[Stored data]

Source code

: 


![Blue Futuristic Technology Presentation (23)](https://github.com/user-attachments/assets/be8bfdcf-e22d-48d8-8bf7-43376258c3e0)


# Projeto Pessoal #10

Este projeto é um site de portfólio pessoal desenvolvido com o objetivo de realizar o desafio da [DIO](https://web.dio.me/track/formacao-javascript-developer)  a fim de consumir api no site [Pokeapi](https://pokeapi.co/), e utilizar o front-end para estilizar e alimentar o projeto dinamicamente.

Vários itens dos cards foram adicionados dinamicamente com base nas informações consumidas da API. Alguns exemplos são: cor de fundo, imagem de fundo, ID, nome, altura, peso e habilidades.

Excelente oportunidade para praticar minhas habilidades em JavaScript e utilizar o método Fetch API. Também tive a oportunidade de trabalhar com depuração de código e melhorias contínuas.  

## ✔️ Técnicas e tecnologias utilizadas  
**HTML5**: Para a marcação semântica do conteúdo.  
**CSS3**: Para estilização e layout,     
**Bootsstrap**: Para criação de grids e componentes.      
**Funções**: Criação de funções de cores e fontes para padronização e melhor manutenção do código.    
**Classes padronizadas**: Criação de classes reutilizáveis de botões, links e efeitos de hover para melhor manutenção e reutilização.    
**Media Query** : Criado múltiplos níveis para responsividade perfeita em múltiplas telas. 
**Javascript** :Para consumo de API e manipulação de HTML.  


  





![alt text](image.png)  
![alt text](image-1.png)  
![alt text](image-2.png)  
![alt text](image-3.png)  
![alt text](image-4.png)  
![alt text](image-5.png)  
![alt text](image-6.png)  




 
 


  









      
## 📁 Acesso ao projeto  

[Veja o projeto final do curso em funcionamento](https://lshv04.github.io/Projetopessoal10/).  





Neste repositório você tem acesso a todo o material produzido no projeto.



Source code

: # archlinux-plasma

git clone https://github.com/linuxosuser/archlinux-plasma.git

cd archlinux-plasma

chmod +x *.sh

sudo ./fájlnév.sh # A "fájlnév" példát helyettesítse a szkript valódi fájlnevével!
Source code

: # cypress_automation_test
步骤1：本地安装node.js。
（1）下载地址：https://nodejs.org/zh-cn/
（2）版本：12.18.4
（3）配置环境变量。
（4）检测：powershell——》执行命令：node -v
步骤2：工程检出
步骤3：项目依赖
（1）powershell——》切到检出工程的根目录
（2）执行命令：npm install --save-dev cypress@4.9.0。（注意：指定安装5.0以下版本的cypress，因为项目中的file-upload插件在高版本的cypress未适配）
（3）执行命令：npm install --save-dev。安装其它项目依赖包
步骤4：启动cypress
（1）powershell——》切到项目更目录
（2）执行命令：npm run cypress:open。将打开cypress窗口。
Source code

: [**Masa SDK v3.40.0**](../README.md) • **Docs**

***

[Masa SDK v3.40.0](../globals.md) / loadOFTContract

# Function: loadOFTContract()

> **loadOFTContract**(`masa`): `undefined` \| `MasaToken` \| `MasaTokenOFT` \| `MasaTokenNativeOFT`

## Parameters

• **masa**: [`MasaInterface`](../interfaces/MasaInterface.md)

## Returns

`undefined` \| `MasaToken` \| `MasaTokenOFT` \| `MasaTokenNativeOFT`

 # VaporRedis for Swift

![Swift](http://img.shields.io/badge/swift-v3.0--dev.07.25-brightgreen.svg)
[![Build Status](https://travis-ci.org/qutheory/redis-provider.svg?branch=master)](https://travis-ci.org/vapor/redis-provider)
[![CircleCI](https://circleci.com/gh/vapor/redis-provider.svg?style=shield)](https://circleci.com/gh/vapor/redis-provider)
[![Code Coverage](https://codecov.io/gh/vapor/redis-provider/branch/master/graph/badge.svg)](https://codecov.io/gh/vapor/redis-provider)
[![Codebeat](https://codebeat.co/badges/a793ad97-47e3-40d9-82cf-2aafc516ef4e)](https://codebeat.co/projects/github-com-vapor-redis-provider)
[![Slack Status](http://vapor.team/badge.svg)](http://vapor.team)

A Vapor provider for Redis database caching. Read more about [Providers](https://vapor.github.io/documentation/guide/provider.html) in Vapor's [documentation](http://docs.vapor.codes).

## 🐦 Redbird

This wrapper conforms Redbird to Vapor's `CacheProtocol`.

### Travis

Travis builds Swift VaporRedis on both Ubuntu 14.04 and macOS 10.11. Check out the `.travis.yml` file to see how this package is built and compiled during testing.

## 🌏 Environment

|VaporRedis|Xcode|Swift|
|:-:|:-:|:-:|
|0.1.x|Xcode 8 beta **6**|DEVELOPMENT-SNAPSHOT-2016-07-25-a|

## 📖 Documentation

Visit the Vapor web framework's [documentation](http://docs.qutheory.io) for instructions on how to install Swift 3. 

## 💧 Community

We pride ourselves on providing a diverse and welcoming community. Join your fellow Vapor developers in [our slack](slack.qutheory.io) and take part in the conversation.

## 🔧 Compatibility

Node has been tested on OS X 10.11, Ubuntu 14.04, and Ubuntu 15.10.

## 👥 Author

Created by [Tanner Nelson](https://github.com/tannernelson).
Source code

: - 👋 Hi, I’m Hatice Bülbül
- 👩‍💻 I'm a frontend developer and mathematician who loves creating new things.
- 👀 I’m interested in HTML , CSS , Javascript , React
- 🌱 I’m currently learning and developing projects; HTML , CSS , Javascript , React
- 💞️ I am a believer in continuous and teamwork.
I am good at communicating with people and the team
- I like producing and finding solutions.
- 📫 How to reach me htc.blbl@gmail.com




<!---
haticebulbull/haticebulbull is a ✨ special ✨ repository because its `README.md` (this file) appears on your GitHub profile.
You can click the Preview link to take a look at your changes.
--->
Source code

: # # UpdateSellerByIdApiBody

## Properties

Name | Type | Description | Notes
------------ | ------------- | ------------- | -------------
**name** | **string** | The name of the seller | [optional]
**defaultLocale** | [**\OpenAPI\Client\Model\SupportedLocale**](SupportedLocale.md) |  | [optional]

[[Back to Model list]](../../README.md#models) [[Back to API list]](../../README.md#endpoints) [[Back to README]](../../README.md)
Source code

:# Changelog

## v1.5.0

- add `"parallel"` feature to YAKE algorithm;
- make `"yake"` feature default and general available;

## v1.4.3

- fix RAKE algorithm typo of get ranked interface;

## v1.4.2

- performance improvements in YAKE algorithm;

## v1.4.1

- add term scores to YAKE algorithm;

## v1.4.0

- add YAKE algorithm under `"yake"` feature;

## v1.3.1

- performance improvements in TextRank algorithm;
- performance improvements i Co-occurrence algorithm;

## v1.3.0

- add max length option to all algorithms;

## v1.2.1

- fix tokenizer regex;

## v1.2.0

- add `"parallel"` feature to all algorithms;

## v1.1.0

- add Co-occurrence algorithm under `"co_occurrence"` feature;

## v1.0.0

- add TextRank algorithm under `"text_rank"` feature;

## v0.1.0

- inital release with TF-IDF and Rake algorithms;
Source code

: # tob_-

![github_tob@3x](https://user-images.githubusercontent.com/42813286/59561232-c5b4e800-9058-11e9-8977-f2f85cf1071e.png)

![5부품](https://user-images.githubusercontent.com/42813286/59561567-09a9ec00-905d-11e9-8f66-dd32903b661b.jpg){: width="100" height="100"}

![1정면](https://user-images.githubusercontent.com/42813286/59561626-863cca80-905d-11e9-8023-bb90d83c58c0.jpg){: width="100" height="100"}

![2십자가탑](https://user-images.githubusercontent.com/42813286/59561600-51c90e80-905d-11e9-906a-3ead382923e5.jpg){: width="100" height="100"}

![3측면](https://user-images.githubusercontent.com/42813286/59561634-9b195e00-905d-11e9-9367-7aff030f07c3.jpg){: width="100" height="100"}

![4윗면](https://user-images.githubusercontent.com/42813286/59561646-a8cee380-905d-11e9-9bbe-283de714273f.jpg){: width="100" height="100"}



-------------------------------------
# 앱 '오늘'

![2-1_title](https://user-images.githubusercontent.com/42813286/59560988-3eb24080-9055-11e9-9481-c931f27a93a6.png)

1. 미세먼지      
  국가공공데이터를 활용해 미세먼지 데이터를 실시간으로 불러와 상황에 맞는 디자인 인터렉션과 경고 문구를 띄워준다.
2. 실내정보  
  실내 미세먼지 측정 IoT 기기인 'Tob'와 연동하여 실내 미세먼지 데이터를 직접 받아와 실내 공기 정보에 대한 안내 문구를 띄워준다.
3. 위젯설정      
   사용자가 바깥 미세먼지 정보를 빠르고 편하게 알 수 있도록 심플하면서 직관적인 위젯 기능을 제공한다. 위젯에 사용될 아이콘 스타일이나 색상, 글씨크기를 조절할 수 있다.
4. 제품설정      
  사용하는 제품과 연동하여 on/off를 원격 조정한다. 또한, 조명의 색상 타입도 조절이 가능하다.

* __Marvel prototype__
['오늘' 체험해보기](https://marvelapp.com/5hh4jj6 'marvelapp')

Description of the task: Find all lines in the records that hold the word "Ubuntu". Copy them.

Answer section:
Travis builds Swift VaporRedis on both Ubuntu 14.04 and macOS 10.11. Check out the `.travis.yml` file to see how this package is built and compiled during testing.
Node has been tested on OS X 10.11, Ubuntu 14.04, and Ubuntu 15.10.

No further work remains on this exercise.